We come then to "learned" Tinnitus - where there was some sort of Tinnitus for a short time, and the Brain adapted, learning to hear it as a normal aspect of hearing, and so kept it up. Here the best way is hearing retraining, of which various methods abound. I have a fondness for the Tomatis Method, but it has no strong basis in science, as of yet - however it does work with some of my patients. I caution here that the reason may be the therapist and not the therapy per se.
Then we get into the area of hearing damage related Tinnitus, caused by the death or damage to the tiny hairs in the cochlea that transmit sound to the auditory nerve. This is by far the most common and do date there is little to do about it - a sudden loss of hearing followed by Tinnitus is usually related, and can be a forerunner of Morbus Meniere (or not - often Sudden Loss of Hearing resolves itself, and is a coping mechanism in the ear to a sudden change of the condition of the cochlear health). For these there is little or nothing one can do to help except develop coping mechanisms. Some success has been found with "buzzers" that mimic the noise of the tinnitus and help the brain to learn the frequency and mask it out. In most cases this is noise or drug damage. Sometime traumatic accidents can be the cause of this, as it can for Positional Tinnitus.
Next is damage to the auditory nerve, usually caused by antibiotics or certain catastrophic illnesses. No help there at all.

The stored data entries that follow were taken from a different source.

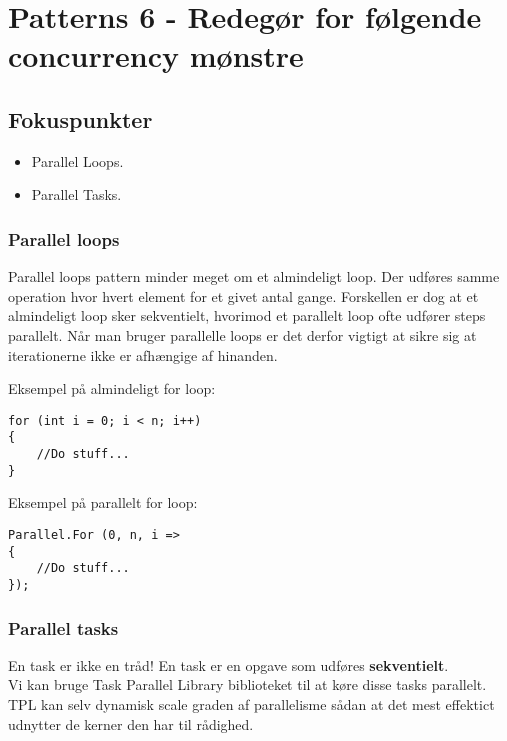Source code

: \section{Patterns 6 - Redegør for følgende concurrency mønstre}

\subsection{Fokuspunkter}

\begin{itemize}
	\item Parallel Loops.
	\item Parallel Tasks.
\end{itemize}

\subsubsection{Parallel loops}

Parallel loops pattern minder meget om et almindeligt loop. Der udføres samme operation hvor hvert element for et givet antal gange. Forskellen er dog at et almindeligt loop sker sekventielt, hvorimod et parallelt loop ofte udfører steps parallelt. Når man bruger parallelle loops er det derfor vigtigt at sikre sig at iterationerne ikke er afhængige af hinanden.

Eksempel på almindeligt for loop:

\begin{lstlisting}[caption=Normal for loop, label=code:normalLoop]
for (int i = 0; i < n; i++)
{
	//Do stuff...
}
\end{lstlisting}

Eksempel på parallelt for loop:

\begin{lstlisting}[caption=Parallel for loop,  label=code:paraLoop,
morekeywords={Parallel, For}]
Parallel.For (0, n, i =>
{
	//Do stuff...
});
\end{lstlisting}

\subsubsection{Parallel tasks}

En task er ikke en tråd! En task er en opgave som udføres \textbf{sekventielt}.\\

Vi kan bruge Task Parallel Library biblioteket til at køre disse tasks parallelt. TPL kan selv dynamisk scale graden af parallelisme sådan at det mest effektict udnytter de kerner den har til rådighed.

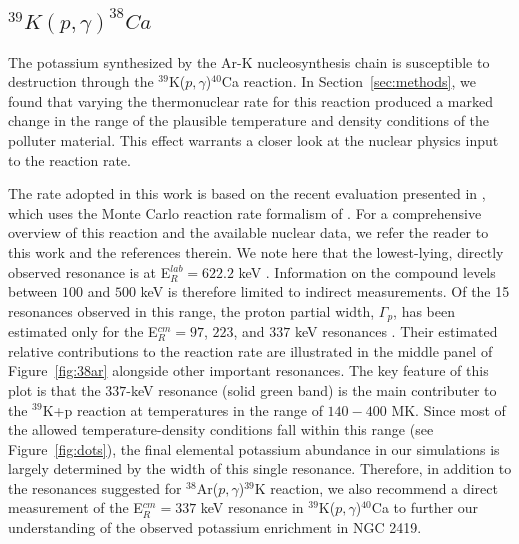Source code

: \documentclass[twocolumn]{aastex6}
\newcommand{\nuclei}[2]{$^{#1}${#2}}
\newcommand{\pgreaction}[4]{\nuclei{#1}{#2}($p,\gamma$)\nuclei{#3}{#4}}
\begin{document}
\subsection{$^{39}K(p,\gamma)^{38}Ca$}
The potassium synthesized by the Ar-K nucleosynthesis chain is susceptible to destruction through the \pgreaction{39}{K}{40}{Ca} reaction. In Section~\ref{sec:methods}, we found that varying the thermonuclear rate for this reaction produced a marked change in the range of the plausible temperature and density conditions of the polluter material. This effect warrants a closer look at the nuclear physics input to the reaction rate.
\par
The rate adopted in this work is based on the recent evaluation presented in \citet{Longland_2016}, which uses the Monte Carlo reaction rate formalism of \cite{Longland_2010}. For a comprehensive overview of this reaction and the available nuclear data, we refer the reader to this work and the references therein. We note here that the lowest-lying, directly observed resonance is at E$_R^{lab}=622.2$ keV \citep{Kikstra_1990}. Information on the compound levels between $100$ and $500$ keV is therefore limited to indirect measurements. Of the 15 resonances observed in this range, the proton partial width, $\Gamma_p$, has been estimated only for the E$_R^{cm}=97$, $223$, and $337$ keV resonances \citep{Seth_1967,Cage_1971,Fuchs_1969}. Their estimated relative contributions to the reaction rate are illustrated in the middle panel of Figure~\ref{fig:38ar} alongside other important resonances. The key feature of this plot is that the $337$-keV resonance (solid green band) is the main contributer to the $^{39}$K+p reaction at temperatures in the range of $140-400$ MK. Since most of the allowed temperature-density conditions fall within this range (see Figure~\ref{fig:dots}), the final elemental potassium abundance in our simulations is largely determined by the width of this single resonance. Therefore, in addition to the resonances suggested for \pgreaction{38}{Ar}{39}{K} reaction, we also recommend a direct measurement of the E$_{R}^{cm}=337$ keV resonance in \pgreaction{39}{K}{40}{Ca} to further our understanding of the observed potassium enrichment in NGC 2419.
%
\par
%
\end{document}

The last and saddest is when it is somewhere in the brain's hearing region itself. For this there is nothing that can be done, and I bring this one up especially for a point. Because it is so difficult to diagnose the exact cause of Tinnitus, and there can be multiple causes, resorting to extreme therapy, such as surgery, is very dangerous and unwise. Let me relate to you a case that I am very familiar with (full disclosure, I have had in the past a close association with the umbrella organisation for the Hard of Hearing in Switzerland): One particular patient was so driven to distraction by his Tinnitus that he elected to have his auditory nerve cut completely, rendering him deaf, which he felt was a better solution than hearing the constant Tinnitus. The operation was a success, he was no completely deaf, he could hear nothing. Except his Tinnitus, because the source of the Tinnitus was in his brain and not his hearing organ or the auditory nerve. So anyone considering drastic surgery of any sort to deal with this, beware - this man now hears, night and day, without letup or any way to distract it, a constant Tinnitus, and now, alas, nothing else.
Finding the exact cause of the Tinnitus, as you can see is no easy matter. The fault of determining wrongly where the tinnitus originated was not the fault of the doctor's, but the fault of the extreme difficulty in determining where it was coming from, and in some cases, such as the brain related Tinnitus, how easily it mimics Tinnitus from other causes.
There is no known effect of PAP therapy on Tinnitus, however the forced pressure of the PAP device can, especially during a swallow or a yawn, go up through the Eustachian Tubes and raise the air pressure in Middle Ear, which may cause discomfort or auditory distortion.
(This post was last modified: 09-21-2013 06:10 AM by DocWils.)